*Exercise description*.
Where does the word "mozilla" show up in the records? Copy every line that has it.

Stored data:
──────────

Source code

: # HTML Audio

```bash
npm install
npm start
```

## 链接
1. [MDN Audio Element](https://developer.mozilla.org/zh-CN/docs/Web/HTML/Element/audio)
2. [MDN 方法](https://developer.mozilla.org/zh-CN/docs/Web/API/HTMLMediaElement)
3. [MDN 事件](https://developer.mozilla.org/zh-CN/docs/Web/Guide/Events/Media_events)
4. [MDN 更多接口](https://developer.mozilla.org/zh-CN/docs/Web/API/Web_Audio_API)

──────────

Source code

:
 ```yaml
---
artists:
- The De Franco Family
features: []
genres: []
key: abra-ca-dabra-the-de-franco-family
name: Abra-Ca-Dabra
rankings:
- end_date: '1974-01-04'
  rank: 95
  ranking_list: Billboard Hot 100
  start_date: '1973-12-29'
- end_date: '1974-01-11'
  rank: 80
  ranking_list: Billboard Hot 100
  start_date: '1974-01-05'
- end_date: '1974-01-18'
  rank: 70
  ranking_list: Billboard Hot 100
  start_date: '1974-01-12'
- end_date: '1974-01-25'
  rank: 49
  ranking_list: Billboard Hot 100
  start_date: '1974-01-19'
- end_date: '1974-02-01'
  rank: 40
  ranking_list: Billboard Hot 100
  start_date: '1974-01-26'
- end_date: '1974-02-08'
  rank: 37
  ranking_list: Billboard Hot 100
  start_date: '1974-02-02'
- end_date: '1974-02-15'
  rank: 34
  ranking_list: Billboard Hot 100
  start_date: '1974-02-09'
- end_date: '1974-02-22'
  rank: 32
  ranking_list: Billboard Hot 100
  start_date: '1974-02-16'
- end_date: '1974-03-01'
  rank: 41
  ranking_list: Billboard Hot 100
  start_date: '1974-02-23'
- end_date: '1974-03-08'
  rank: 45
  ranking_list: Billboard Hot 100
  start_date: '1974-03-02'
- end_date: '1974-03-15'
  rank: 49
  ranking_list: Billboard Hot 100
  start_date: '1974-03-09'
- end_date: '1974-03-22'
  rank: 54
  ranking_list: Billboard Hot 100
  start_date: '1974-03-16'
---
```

──────────

*Written answer*.
1. [MDN Audio Element](https://developer.mozilla.org/zh-CN/docs/Web/HTML/Element/audio)
2. [MDN 方法](https://developer.mozilla.org/zh-CN/docs/Web/API/HTMLMediaElement)
3. [MDN 事件](https://developer.mozilla.org/zh-CN/docs/Web/Guide/Events/Media_events)
4. [MDN 更多接口](https://developer.mozilla.org/zh-CN/docs/Web/API/Web_Audio_API)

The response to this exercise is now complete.